= Alan Villatoro =

Guatemalan musician

Alan Villatoro was born and raised in Huehuetenango, Guatemala. His parents are pastors at a local church where at an early age he fell in love with music. He began his music career with a dusty old guitar that was brought home by his mother. The keyboardist from his church offered to teach him a few chords on the guitar and that was the start for him to learn how to play every single instrument that was used at his church.

During his teens he was part of music tours through all Central America with the music team from his church and that developed in him a love and passion to deliver a positive message through the music.
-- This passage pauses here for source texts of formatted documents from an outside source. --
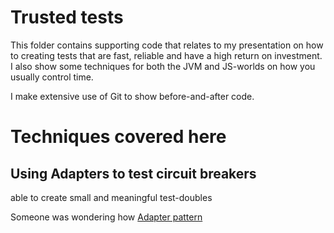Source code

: # Trusted tests

This folder contains supporting code that relates to my presentation on how to creating tests that are fast, reliable and have a high return on investment. I also show some techniques for both the JVM and JS-worlds on how you usually control time.

I make extensive use of Git to show before-and-after code.

# Techniques covered here

## Using Adapters to test circuit breakers

able to create small and meaningful test-doubles

Someone was wondering how  [Adapter pattern](https://refactoring.guru/design-patterns/adapter) 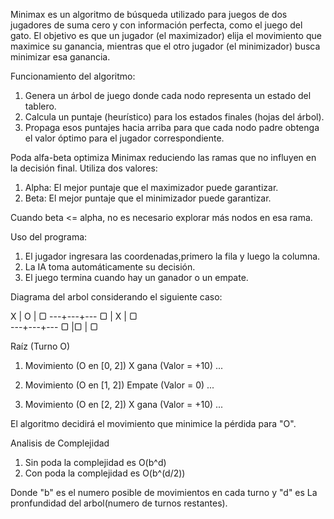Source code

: Minimax es un algoritmo de búsqueda utilizado para juegos de dos jugadores de suma cero y con información perfecta, como el juego del gato. El objetivo es que un jugador (el maximizador) elija el movimiento que maximice su ganancia, mientras que el otro jugador (el minimizador) busca minimizar esa ganancia.

Funcionamiento del algoritmo:

1. Genera un árbol de juego donde cada nodo representa un estado del tablero.
2. Calcula un puntaje (heurístico) para los estados finales (hojas del árbol).
3. Propaga esos puntajes hacia arriba para que cada nodo padre obtenga el valor óptimo para el jugador correspondiente.

Poda alfa-beta optimiza Minimax reduciendo las ramas que no influyen en la decisión final. Utiliza dos valores:

1. Alpha: El mejor puntaje que el maximizador puede garantizar.
2. Beta: El mejor puntaje que el minimizador puede garantizar.

Cuando beta <= alpha, no es necesario explorar más nodos en esa rama.

Uso del programa:

1. El jugador ingresara las coordenadas,primero la fila y luego la columna.
2. La IA toma automáticamente su decisión.
3. El juego termina cuando hay un ganador o un empate.

Diagrama del arbol considerando el siguiente caso:

X | O | ▢
---+---+---
▢ | X | ▢  
---+---+---
▢ |▢ | ▢  

Raíz (Turno O)
1. Movimiento (O en [0, 2])
   X gana (Valor = +10)
   ...

2. Movimiento (O en [1, 2])
   Empate (Valor = 0)
   ...

3. Movimiento (O en [2, 2])
   X gana (Valor = +10)
   ...

El algoritmo decidirá el movimiento que minimice la pérdida para "O".



Analisis de Complejidad

1. Sin poda la complejidad es O(b^d)
2. Con poda la complejidad es O(b^(d/2))

Donde "b" es el numero posible de movimientos en cada turno y "d" es La pronfundidad del arbol(numero de turnos restantes).


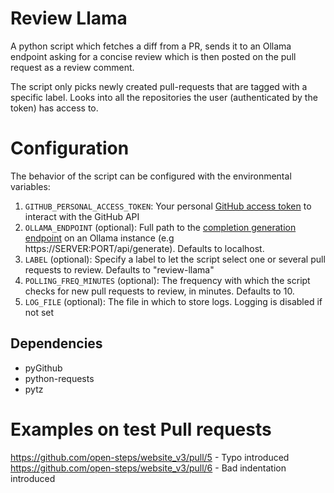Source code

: # Review Llama

A python script which fetches a diff from a PR, sends it to an Ollama endpoint asking for a concise review which is then posted on the pull request as a review comment.

The script only picks newly created pull-requests that are tagged with a specific label. Looks into all the repositories the user (authenticated by the token) has access to.

# Configuration

The behavior of the script can be configured with the environmental variables:

1. `GITHUB_PERSONAL_ACCESS_TOKEN`: Your personal [GitHub access token](https://docs.github.com/en/authentication/keeping-your-account-and-data-secure/managing-your-personal-access-tokens) to interact with the GitHub API
2. `OLLAMA_ENDPOINT` (optional): Full path to the [completion generation endpoint](https://github.com/ollama/ollama/blob/main/docs/api.md#generate-a-completion) on an Ollama instance (e.g https://SERVER:PORT/api/generate). Defaults to localhost.
3. `LABEL` (optional): Specify a label to let the script select one or several pull requests to review. Defaults to "review-llama"
4. `POLLING_FREQ_MINUTES` (optional): The frequency with which the script checks for new pull requests to review, in minutes. Defaults to 10.
5. `LOG_FILE` (optional): The file in which to store logs. Logging is disabled if not set


## Dependencies

- pyGithub
- python-requests
- pytz

# Examples on test Pull requests

https://github.com/open-steps/website_v3/pull/5 - Typo introduced
https://github.com/open-steps/website_v3/pull/6 - Bad indentation introduced
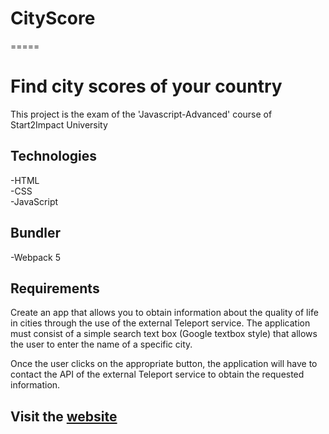 # CityScore

=====
# Find city scores of your country
This project is the exam of the 'Javascript-Advanced' course of Start2Impact University


## Technologies
-HTML  
-CSS  
-JavaScript  


## Bundler

-Webpack 5  

## Requirements

Create an app that allows you to obtain information about the quality of life in cities through the use of the external Teleport service.
The application must consist of a simple search text box (Google textbox style) that allows the user to enter the name of a specific city.

Once the user clicks on the appropriate button, the application will have to contact the API of the external Teleport service to obtain the requested information.

## Visit the [website](https://graziabaiamonte.github.io/CityScore/)
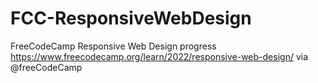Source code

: # FCC-ResponsiveWebDesign
FreeCodeCamp Responsive Web Design progress
https://www.freecodecamp.org/learn/2022/responsive-web-design/
via @freeCodeCamp
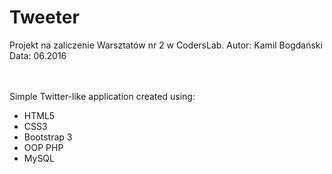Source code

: # Tweeter
Projekt na zaliczenie Warsztatów nr 2 w CodersLab. Autor: Kamil Bogdański Data: 06.2016

<br><br>
Simple Twitter-like application created using:
<ul>
<li>HTML5</li>
<li>CSS3</li>
<li>Bootstrap 3</li>
<li>OOP PHP</li>
<li>MySQL</li>
</ul>
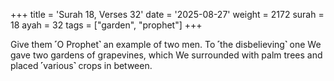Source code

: +++
title = 'Surah 18, Verses 32'
date = '2025-08-27'
weight = 2172
surah = 18
ayah = 32
tags = ["garden", "prophet"]
+++

Give them ˹O Prophet˺ an example of two men. To ˹the disbelieving˺ one We gave two gardens of grapevines, which We surrounded with palm trees and placed ˹various˺ crops in between.
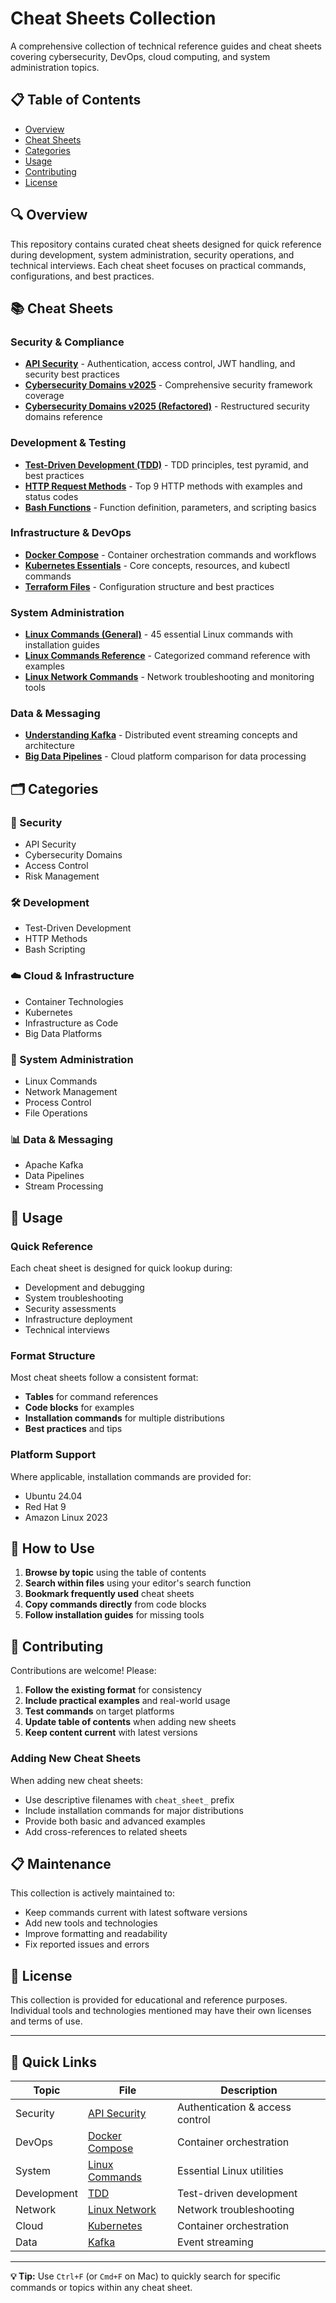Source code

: # Cheat Sheets Collection

A comprehensive collection of technical reference guides and cheat sheets covering cybersecurity, DevOps, cloud computing, and system administration topics.

## 📋 Table of Contents

- [Overview](#overview)
- [Cheat Sheets](#cheat-sheets)
- [Categories](#categories)
- [Usage](#usage)
- [Contributing](#contributing)
- [License](#license)

## 🔍 Overview

This repository contains curated cheat sheets designed for quick reference during development, system administration, security operations, and technical interviews. Each cheat sheet focuses on practical commands, configurations, and best practices.

## 📚 Cheat Sheets

### Security & Compliance

- **[API Security](cheat_sheet_api_security.md)** - Authentication, access control, JWT handling, and security best practices
- **[Cybersecurity Domains v2025](cheat_sheet_cybersecurity_domains_v2025.md)** - Comprehensive security framework coverage
- **[Cybersecurity Domains v2025 (Refactored)](cheat_sheet_cybersecurity_domains_v2025_refactor.md)** - Restructured security domains reference

### Development & Testing

- **[Test-Driven Development (TDD)](cheat_sheet_tdd.md)** - TDD principles, test pyramid, and best practices
- **[HTTP Request Methods](cheat_sheet_http_request_methods.md)** - Top 9 HTTP methods with examples and status codes
- **[Bash Functions](cheat_sheet_bash_functions.md)** - Function definition, parameters, and scripting basics

### Infrastructure & DevOps

- **[Docker Compose](cheat_sheet_docker_compose.md)** - Container orchestration commands and workflows
- **[Kubernetes Essentials](cheat_sheet_kubernetes.md)** - Core concepts, resources, and kubectl commands
- **[Terraform Files](cheat_sheet_terraform_files.md)** - Configuration structure and best practices

### System Administration

- **[Linux Commands (General)](cheat_sheet_linux_general.md)** - 45 essential Linux commands with installation guides
- **[Linux Commands Reference](cheat_sheet_linux_commands.md)** - Categorized command reference with examples
- **[Linux Network Commands](cheat_sheet_linux_network.md)** - Network troubleshooting and monitoring tools

### Data & Messaging

- **[Understanding Kafka](cheat_sheet_understanding_kafka.md)** - Distributed event streaming concepts and architecture
- **[Big Data Pipelines](cheat_sheet_big_data_pipelines.md)** - Cloud platform comparison for data processing

## 🗂️ Categories

### 🔐 Security

- API Security
- Cybersecurity Domains
- Access Control
- Risk Management

### 🛠️ Development

- Test-Driven Development
- HTTP Methods
- Bash Scripting

### ☁️ Cloud & Infrastructure

- Container Technologies
- Kubernetes
- Infrastructure as Code
- Big Data Platforms

### 🐧 System Administration

- Linux Commands
- Network Management
- Process Control
- File Operations

### 📊 Data & Messaging

- Apache Kafka
- Data Pipelines
- Stream Processing

## 🚀 Usage

### Quick Reference

Each cheat sheet is designed for quick lookup during:

- Development and debugging
- System troubleshooting
- Security assessments
- Infrastructure deployment
- Technical interviews

### Format Structure

Most cheat sheets follow a consistent format:

- **Tables** for command references
- **Code blocks** for examples
- **Installation commands** for multiple distributions
- **Best practices** and tips

### Platform Support

Where applicable, installation commands are provided for:

- Ubuntu 24.04
- Red Hat 9
- Amazon Linux 2023

## 📖 How to Use

1. **Browse by topic** using the table of contents
2. **Search within files** using your editor's search function
3. **Bookmark frequently used** cheat sheets
4. **Copy commands directly** from code blocks
5. **Follow installation guides** for missing tools

## 🤝 Contributing

Contributions are welcome! Please:

1. **Follow the existing format** for consistency
2. **Include practical examples** and real-world usage
3. **Test commands** on target platforms
4. **Update table of contents** when adding new sheets
5. **Keep content current** with latest versions

### Adding New Cheat Sheets

When adding new cheat sheets:

- Use descriptive filenames with `cheat_sheet_` prefix
- Include installation commands for major distributions
- Provide both basic and advanced examples
- Add cross-references to related sheets

## 📋 Maintenance

This collection is actively maintained to:

- Keep commands current with latest software versions
- Add new tools and technologies
- Improve formatting and readability
- Fix reported issues and errors

## 📄 License

This collection is provided for educational and reference purposes. Individual tools and technologies mentioned may have their own licenses and terms of use.

---

## 🔗 Quick Links

| Topic       | File                                            | Description                     |
| ----------- | ----------------------------------------------- | ------------------------------- |
| Security    | [API Security](cheat_sheet_api_security.md)     | Authentication & access control |
| DevOps      | [Docker Compose](cheat_sheet_docker_compose.md) | Container orchestration         |
| System      | [Linux Commands](cheat_sheet_linux_general.md)  | Essential Linux utilities       |
| Development | [TDD](cheat_sheet_tdd.md)                       | Test-driven development         |
| Network     | [Linux Network](cheat_sheet_linux_network.md)   | Network troubleshooting         |
| Cloud       | [Kubernetes](cheat_sheet_kubernetes.md)         | Container orchestration         |
| Data        | [Kafka](cheat_sheet_understanding_kafka.md)     | Event streaming                 |

---

**💡 Tip:** Use `Ctrl+F` (or `Cmd+F` on Mac) to quickly search for specific commands or topics within any cheat sheet.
At age 19 he moved to Durango, México to study music at Centro de Capacitaciones y Dinámicas Musicales A.C. today known as Instituto CanZion where he graduated as a music composer. During that time he started playing the piano for Marcos Witt, a very well known Christian singer. He traveled with him for a total of 6 years as a keyboardist and music director and was part of several live recordings with him like: "Dios de Pactos", "Amazing God", "Alegría" and "Sana Nuestra Tierra" two of them Latin Grammy Winners.

In 2002 he moved to Houston, Texas to be the Spanish music director at Lakewood Church where he worked with several musicians to developed all the music, arrangements and choir for the Spanish service.
He has also collaborated as producer and musician with several well-known artists around de world, like Coalo Zamorano, with whom he produced "Cosas Poderosas" a Latin Grammy–nominated album; Ingrid Rosario, with whom he produced "Cuan Gran Amor"; Vertical, with whom he produced "Invencible", both nominated for a Dove Award; Ana Laura; Mike Herron; Daniel Calveti and more.
He has released two albums as an artist under CanZion Producciones and Integrity Music Latin record labels. Mi Alma te Alaba (My soul praises you), which was nominated for a Dove award for best Spanish Christian album of the year in 2007 and Tuyo Soy (I'm Yours), which was nominated for a Latin Grammy for best Spanish Christian album of the year in 2009.

He is currently traveling around the world with his band and working with several artists on new music releases every year.